Structural markup and right-to-left text in HTML

This article looks at ways of handling text direction for structural markup in HTML, ie. at the document level and for elements like paragraphs, tables and forms.

For handling bidirectional text with inline markup you should read the separate article, Inline markup and bidirectional text in HTML. It also describes some other elements and attributes related to direction.

The dir attribute is used to set the base direction of text for display. It is essential to support languages that use right-to-left scripts such as Adlam, Arabic, Hebrew, N'Ko, Syriac, and Thaana. Many different languages are written with these scripts, including Arabic, Dhivehi, Hebrew, Mandinka, Pashto, Persian, Pular, Sindhi, Syriac, Urdu, Yiddish, etc.

Quick answer

If the overall document direction is right-to-left, add dir="rtl" to the html tag.

Below the html tag, only use the dir attribute on structural elements on the rare occasions when the base direction needs to change in order for the text to display correctly.

Never use CSS to apply the base direction.
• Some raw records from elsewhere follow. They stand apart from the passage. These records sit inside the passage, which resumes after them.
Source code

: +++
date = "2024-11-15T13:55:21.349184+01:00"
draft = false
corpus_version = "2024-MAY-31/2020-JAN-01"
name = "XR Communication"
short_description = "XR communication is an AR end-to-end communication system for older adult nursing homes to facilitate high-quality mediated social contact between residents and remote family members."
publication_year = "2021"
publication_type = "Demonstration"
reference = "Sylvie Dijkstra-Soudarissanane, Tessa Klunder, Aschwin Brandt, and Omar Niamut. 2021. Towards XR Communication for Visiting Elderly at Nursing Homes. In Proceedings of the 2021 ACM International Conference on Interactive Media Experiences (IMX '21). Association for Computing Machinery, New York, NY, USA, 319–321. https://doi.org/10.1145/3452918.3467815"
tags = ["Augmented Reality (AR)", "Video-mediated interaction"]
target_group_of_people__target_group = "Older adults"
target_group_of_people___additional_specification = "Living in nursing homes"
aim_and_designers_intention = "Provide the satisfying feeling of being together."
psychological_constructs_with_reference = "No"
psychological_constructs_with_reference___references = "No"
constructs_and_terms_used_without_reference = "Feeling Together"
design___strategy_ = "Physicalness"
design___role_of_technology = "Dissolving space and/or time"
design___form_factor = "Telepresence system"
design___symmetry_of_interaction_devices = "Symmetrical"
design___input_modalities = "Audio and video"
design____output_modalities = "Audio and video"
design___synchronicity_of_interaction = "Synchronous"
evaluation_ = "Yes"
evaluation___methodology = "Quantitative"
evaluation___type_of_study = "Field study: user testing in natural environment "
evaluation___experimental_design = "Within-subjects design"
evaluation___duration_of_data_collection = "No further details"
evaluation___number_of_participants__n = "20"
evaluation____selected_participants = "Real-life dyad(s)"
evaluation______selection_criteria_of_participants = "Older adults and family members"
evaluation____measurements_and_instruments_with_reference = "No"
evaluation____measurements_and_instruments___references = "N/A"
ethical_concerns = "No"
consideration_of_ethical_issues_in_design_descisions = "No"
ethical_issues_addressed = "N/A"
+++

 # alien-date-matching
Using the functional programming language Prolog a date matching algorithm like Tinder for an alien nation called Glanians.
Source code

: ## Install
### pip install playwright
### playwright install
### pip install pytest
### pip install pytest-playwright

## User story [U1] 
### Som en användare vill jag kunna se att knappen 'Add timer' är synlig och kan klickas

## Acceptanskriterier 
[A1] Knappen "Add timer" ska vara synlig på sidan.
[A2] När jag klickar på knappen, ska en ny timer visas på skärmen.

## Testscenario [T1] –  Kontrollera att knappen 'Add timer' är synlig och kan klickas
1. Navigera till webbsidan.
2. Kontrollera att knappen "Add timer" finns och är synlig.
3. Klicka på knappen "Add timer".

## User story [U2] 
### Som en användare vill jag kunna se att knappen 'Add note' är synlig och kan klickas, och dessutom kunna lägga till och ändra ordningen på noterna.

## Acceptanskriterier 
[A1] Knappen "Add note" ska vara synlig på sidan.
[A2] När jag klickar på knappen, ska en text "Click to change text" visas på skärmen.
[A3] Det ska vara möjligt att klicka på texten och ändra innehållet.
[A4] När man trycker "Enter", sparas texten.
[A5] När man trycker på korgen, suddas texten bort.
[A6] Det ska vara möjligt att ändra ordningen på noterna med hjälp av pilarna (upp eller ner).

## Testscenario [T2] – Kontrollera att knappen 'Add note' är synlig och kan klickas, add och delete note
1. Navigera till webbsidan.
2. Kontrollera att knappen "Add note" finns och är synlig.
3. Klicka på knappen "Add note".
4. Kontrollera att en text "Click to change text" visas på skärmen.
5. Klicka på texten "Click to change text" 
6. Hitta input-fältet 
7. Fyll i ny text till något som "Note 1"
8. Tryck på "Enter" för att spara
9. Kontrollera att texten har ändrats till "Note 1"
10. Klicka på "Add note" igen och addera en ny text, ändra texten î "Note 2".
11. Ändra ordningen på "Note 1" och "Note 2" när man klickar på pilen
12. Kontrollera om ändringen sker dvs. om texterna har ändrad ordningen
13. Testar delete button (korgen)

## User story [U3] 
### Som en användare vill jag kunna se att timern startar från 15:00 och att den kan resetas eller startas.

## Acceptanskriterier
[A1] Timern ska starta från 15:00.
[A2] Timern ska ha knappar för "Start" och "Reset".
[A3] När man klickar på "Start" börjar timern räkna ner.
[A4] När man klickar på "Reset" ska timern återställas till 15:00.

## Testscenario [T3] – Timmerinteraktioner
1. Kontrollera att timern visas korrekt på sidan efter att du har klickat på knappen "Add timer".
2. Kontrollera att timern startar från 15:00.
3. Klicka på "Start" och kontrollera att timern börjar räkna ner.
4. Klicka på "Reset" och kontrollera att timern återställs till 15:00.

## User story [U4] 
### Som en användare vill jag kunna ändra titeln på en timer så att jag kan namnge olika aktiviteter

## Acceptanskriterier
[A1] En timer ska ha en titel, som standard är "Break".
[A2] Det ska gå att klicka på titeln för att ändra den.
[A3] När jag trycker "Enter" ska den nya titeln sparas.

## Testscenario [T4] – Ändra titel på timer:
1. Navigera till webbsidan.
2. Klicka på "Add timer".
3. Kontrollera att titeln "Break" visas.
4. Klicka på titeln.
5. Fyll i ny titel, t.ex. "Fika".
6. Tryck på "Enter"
But do use logical ('end' and 'start') on properties or values related to margins, padding, alignment, etc. to make it easy to manage direction changes during localisation. Avoid HTML attributes with values of 'right' and 'left'.

Set the dir attribute to auto on forms and inserted text in order to automatically detect the direction of content supplied at run-time. Consider using the dirname attribute on forms to send information about direction to the server in addition to the usual form data.

Handling bidirectional inline text is dealt with in the separate article, Inline markup and bidirectional text in HTML.

Setting direction at the document level

Base direction

Examples in this document may be shown as images to avoid problems for those with a browser that doesn't produce what was intended.

Code samples containing Arabic and Hebrew text may be displayed in different ways, none of which are usually satisfactory. In this article right-to-left text in code samples may be represented by UPPERCASE TRANSLATIONS, and left-to-right text by lowercase.

At the outset, it is important to understand the concept of base direction (see Unicode Bidirectional Algorithm basics for a simple overview of how it works with the Unicode bidirectional algorithm).

It is fundamentally important to establish the appropriate base direction for the text, so that the Unicode bidirectional algorithm can reorder the text appropriately when it is displayed. Correctly setting the base direction also sets the default paragraph alignment of the text.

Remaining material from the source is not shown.